All’s Not Well in Shangri-La
Why doesn’t 11.8% growth mean Gross National Happiness in Bhutan
Bhutan’s 11.8 percent real GDP growth — as the USA careens at the ‘fiscal cliff’ of government insolvency and the economies of Europe crash — has astonished economists.
Prime Minister Jigmi Thinley’s ‘state of the nation’ report in July 2012 cited hydropower contributing 44 percent of GDP with the service sector contributing 37 percent. Agriculture and forestry contributed 15 percent.
Bhutan is landlocked in the eastern Himalayas, wedged between China above and India holding its rump and sides. Because the kingdom controls several key Himalayan passes, it represents a strategic military imperative for India. India underwrites 60 percent of Bhutan’s annual budget expenditures.
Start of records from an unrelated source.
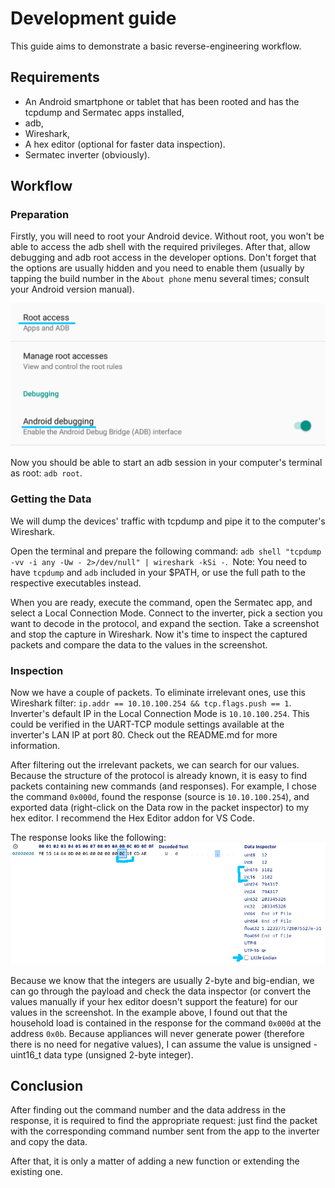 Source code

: # Development guide
This guide aims to demonstrate a basic reverse-engineering workflow.

## Requirements
- An Android smartphone or tablet that has been rooted and has the tcpdump and Sermatec apps installed,
- adb,
- Wireshark,
- A hex editor (optional for faster data inspection).
- Sermatec inverter (obviously).

## Workflow
### Preparation
Firstly, you will need to root your Android device. Without root, you won't be able to access the adb shell with the required privileges. After that, allow debugging and adb root access in the developer options. Don't forget that the options are usually hidden and you need to enable them (usually by tapping the build number in the `About phone` menu several times; consult your Android version manual).

![ADB in the Developer Options](assets/adb.png)

Now you should be able to start an adb session in your computer's terminal as root: `adb root`.

### Getting the Data
We will dump the devices' traffic with tcpdump and pipe it to the computer's Wireshark.

Open the terminal and prepare the following command: `adb shell "tcpdump -vv -i any -Uw - 2>/dev/null" | wireshark -kSi -`. 
Note: You need to have `tcpdump` and `adb` included in your $PATH, or use the full path to the respective executables instead.

When you are ready, execute the command, open the Sermatec app, and select a Local Connection Mode. Connect to the inverter, pick a section you want to decode in the protocol, and expand the section. Take a screenshot and stop the capture in Wireshark. Now it's time to inspect the captured packets and compare the data to the values in the screenshot.

### Inspection
Now we have a couple of packets. To eliminate irrelevant ones, use this Wireshark filter: `ip.addr == 10.10.100.254 && tcp.flags.push == 1`. Inverter's default IP in the Local Connection Mode is `10.10.100.254`. This could be verified in the UART-TCP module settings available at the inverter's LAN IP at port 80. Check out the README.md for more information.

After filtering out the irrelevant packets, we can search for our values. Because the structure of the protocol is already known, it is easy to find packets containing new commands (and responses). For example, I chose the command `0x000d`, found the response (source is `10.10.100.254`), and exported data (right-click on the Data row in the packet inspector) to my hex editor. I recommend the Hex Editor addon for VS Code.

The response looks like the following:
![Example response](assets/exported_data.png)

Because we know that the integers are usually 2-byte and big-endian, we can go through the payload and check the data inspector (or convert the values manually if your hex editor doesn't support the feature) for our values in the screenshot. In the example above, I found out that the household load is contained in the response for the command `0x000d` at the address `0x0b`. Because appliances will never generate power (therefore there is no need for negative values), I can assume the value is unsigned - uint16_t data type (unsigned 2-byte integer).

## Conclusion
After finding out the command number and the data address in the response, it is required to find the appropriate request: just find the packet with the corresponding command number sent from the app to the inverter and copy the data.

After that, it is only a matter of adding a new function or extending the existing one.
China builds roads on the uncharted common border with Bhutan, establishing de facto territorial rights while ‘continuing discussions’ to define disputed borders.
Indian military engineers, through the Border Roads Organization (BRO) build and maintain high altitude roads and bridges, clearing landslides, avalanches and snow which are regular through the year. While Bhutan gets vital infrastructure, India gains a strategic presence.
India bankrolls hydropower construction
Bhutan’s Himalayan perch has powerful rivers raging during the heavy summer rains, which are a natural source for hydropower electricity generation. Harnessing that creates surplus electricity which Bhutan can plug into the Indian national power grid for export earnings. The economic expansion in India is constrained by shortfalls in electricity supply for its rapidly growing manufacturing sector, commercial offices and luxury residential developments.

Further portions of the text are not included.